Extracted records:
BEGIN

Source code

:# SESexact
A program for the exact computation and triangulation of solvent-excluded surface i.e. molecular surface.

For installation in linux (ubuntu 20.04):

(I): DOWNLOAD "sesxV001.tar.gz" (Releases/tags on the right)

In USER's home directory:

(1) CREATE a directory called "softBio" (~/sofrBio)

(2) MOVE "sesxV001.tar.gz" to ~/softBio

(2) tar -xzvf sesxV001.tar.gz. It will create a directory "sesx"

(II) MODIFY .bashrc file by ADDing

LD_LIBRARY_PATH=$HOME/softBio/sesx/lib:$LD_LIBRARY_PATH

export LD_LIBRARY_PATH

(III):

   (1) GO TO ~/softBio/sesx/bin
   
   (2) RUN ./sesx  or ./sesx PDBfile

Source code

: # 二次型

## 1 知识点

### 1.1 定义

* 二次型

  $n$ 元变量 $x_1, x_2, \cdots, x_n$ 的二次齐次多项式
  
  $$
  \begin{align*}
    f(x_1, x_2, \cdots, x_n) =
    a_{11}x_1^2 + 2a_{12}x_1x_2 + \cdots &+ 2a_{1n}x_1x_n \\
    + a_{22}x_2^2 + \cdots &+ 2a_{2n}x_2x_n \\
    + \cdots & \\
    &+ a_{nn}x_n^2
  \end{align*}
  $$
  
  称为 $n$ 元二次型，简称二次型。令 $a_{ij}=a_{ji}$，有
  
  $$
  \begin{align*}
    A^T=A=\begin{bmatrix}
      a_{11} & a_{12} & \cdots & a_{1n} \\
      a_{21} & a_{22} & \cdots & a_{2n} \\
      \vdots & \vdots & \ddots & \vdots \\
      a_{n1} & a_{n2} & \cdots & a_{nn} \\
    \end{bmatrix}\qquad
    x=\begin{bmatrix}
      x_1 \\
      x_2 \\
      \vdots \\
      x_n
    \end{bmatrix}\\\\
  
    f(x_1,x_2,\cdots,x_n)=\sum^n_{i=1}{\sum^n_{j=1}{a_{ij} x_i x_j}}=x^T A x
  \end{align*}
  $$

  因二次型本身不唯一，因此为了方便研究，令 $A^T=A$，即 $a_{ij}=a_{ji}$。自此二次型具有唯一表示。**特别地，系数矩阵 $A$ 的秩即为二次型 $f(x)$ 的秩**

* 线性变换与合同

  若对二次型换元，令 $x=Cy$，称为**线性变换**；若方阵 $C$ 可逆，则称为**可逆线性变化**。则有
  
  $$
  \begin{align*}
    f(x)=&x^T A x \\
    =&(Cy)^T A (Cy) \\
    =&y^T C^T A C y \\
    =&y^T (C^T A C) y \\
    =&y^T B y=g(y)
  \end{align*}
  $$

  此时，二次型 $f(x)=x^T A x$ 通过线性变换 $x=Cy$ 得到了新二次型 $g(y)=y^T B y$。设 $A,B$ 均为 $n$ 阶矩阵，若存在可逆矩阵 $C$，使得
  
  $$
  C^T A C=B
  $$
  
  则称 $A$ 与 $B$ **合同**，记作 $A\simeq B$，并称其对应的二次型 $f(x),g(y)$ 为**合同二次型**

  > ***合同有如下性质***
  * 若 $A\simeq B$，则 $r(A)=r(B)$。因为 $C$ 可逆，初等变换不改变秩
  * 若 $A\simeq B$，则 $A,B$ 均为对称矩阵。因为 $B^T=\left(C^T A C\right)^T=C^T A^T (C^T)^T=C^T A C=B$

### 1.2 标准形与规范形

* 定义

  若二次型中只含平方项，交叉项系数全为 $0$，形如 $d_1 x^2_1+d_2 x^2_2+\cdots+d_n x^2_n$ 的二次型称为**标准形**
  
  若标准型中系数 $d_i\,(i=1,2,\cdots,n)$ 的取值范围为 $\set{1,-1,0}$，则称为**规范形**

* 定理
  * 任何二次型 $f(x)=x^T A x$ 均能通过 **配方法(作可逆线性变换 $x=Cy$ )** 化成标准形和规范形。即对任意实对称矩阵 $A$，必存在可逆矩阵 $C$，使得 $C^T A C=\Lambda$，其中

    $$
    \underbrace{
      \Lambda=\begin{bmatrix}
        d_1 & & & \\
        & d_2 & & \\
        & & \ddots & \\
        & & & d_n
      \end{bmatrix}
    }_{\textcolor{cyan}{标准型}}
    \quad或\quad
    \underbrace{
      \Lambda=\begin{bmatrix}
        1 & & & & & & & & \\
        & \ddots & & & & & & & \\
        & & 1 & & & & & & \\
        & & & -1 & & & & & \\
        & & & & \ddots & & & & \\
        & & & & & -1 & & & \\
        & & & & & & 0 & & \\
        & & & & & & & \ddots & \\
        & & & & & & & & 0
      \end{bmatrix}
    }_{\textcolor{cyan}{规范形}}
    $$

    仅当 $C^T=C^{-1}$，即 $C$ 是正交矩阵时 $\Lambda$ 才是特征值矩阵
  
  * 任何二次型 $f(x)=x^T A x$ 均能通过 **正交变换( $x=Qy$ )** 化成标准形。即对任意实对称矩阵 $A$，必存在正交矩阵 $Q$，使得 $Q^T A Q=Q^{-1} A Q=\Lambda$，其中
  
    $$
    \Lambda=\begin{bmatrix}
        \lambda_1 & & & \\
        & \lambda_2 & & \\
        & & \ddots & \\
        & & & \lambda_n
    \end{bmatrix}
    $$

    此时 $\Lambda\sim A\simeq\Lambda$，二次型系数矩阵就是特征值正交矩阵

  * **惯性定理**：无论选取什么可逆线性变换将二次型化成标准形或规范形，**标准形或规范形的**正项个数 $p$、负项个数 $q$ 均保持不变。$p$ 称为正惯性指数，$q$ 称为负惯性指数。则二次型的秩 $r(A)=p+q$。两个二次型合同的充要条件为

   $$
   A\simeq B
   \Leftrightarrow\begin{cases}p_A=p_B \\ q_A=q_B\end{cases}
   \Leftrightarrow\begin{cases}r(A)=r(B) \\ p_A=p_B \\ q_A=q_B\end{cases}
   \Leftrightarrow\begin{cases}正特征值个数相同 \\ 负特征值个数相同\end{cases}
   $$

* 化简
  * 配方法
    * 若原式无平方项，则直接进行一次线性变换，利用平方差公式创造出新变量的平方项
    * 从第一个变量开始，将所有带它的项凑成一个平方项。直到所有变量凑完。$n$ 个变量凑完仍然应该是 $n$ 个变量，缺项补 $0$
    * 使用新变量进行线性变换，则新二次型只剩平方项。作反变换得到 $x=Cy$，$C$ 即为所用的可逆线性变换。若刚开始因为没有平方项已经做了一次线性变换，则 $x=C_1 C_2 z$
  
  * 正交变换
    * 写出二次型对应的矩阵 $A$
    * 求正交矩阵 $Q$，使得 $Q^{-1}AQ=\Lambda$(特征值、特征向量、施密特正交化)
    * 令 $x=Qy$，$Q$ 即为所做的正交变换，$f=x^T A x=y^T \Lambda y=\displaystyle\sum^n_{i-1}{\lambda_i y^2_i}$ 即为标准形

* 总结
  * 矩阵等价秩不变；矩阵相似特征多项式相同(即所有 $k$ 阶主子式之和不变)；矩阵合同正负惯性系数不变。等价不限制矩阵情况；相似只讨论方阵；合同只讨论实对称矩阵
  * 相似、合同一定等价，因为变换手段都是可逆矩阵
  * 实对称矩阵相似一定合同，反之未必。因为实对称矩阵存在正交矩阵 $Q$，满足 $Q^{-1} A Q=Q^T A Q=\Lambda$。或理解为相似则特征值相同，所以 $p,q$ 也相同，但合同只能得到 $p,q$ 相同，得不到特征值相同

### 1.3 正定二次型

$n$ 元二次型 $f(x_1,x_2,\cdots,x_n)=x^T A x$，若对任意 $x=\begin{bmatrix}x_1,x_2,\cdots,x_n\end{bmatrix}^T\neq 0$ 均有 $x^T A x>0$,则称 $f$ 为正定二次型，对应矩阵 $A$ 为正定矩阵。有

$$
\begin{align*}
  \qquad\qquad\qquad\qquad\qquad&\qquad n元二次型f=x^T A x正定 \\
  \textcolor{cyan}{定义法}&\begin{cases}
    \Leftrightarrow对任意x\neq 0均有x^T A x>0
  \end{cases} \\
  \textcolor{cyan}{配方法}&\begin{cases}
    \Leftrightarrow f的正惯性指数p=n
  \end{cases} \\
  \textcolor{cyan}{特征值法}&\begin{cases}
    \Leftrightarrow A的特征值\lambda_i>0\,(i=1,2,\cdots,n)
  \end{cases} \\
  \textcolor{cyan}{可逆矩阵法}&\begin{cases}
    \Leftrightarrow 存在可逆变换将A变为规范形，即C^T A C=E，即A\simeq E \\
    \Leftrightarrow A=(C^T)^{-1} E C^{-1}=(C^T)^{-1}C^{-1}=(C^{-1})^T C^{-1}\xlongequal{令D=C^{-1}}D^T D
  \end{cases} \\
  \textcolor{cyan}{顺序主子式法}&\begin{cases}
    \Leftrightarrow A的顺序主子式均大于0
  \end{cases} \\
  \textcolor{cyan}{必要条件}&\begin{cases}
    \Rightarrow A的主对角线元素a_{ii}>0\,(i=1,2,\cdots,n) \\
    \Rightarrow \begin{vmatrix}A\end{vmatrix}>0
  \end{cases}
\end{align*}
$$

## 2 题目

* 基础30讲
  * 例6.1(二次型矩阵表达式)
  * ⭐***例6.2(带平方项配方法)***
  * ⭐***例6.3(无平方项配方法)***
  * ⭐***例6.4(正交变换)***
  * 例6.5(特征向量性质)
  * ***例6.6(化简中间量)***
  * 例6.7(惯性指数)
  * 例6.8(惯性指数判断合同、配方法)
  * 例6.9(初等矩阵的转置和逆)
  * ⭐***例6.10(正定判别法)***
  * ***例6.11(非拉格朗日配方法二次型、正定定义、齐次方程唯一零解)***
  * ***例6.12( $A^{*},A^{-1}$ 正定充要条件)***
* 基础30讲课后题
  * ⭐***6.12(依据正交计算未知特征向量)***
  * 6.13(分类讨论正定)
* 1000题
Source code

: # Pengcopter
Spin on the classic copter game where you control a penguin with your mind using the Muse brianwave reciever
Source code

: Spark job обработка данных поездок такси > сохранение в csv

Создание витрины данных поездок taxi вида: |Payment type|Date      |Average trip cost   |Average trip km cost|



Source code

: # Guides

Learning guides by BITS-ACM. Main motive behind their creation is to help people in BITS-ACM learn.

END

* [TASK BRIEF]: Could you work out how many lines above contain the string "поездок"? Answer with the number only.

* [ANSWER SECTION]: 2